» **Task**
Output the line that contains "securely accessible place.", then every line beneath it through the end of the records, exactly as given and with no other lines.
(Data in this exercise begins)
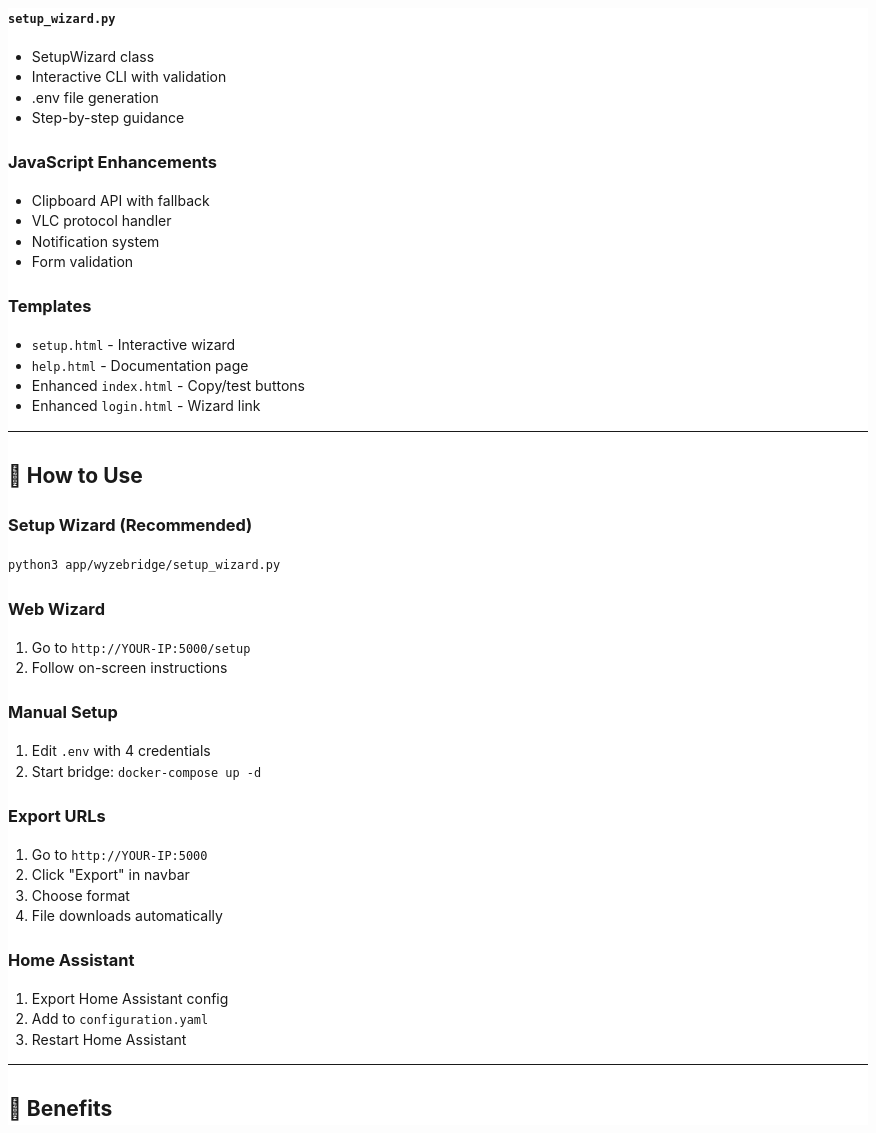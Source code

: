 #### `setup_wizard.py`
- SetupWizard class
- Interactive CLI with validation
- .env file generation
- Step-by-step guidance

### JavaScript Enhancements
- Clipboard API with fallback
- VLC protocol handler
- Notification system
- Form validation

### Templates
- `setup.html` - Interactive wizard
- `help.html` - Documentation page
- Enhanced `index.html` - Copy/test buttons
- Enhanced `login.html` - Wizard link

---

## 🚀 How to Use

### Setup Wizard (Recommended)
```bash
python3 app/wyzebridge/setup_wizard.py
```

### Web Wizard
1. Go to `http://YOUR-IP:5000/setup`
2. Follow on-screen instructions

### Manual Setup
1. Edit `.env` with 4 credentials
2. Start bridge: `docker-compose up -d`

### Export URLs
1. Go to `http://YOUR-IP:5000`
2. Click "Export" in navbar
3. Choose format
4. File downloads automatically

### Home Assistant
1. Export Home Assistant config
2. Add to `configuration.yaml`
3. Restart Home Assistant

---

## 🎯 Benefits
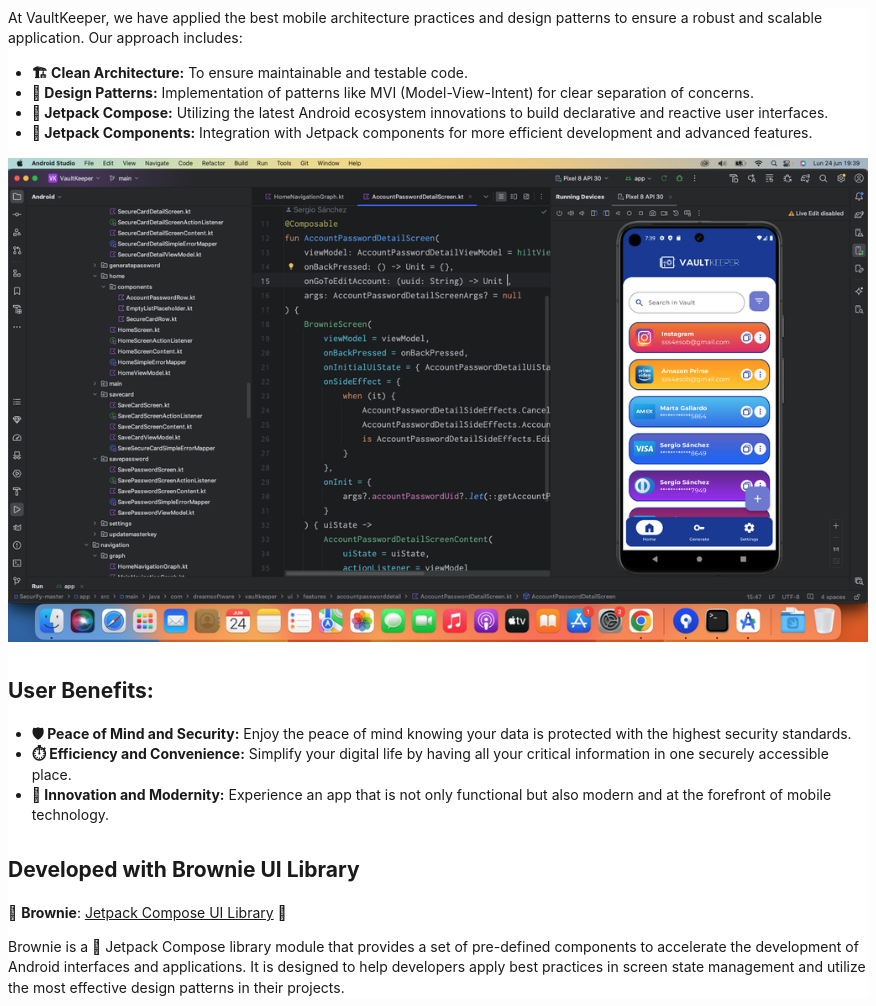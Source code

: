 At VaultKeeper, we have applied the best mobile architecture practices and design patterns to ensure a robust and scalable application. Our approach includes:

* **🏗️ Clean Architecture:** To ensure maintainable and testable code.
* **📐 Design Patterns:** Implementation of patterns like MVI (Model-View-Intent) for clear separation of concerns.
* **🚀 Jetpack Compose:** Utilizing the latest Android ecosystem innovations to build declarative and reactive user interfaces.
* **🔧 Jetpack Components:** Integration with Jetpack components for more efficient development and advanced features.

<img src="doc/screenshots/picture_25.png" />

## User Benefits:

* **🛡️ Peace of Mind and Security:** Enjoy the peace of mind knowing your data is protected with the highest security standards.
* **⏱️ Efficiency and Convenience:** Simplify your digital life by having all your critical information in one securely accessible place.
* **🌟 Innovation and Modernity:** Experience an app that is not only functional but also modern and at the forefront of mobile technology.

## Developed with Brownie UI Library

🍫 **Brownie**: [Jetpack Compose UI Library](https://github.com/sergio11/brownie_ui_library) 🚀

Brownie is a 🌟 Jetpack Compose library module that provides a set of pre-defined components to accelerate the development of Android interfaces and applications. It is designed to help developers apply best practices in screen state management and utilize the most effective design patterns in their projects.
(Data in this exercise ends)
» **Solution below**
* **⏱️ Efficiency and Convenience:** Simplify your digital life by having all your critical information in one securely accessible place.
* **🌟 Innovation and Modernity:** Experience an app that is not only functional but also modern and at the forefront of mobile technology.

## Developed with Brownie UI Library

🍫 **Brownie**: [Jetpack Compose UI Library](https://github.com/sergio11/brownie_ui_library) 🚀

Brownie is a 🌟 Jetpack Compose library module that provides a set of pre-defined components to accelerate the development of Android interfaces and applications. It is designed to help developers apply best practices in screen state management and utilize the most effective design patterns in their projects.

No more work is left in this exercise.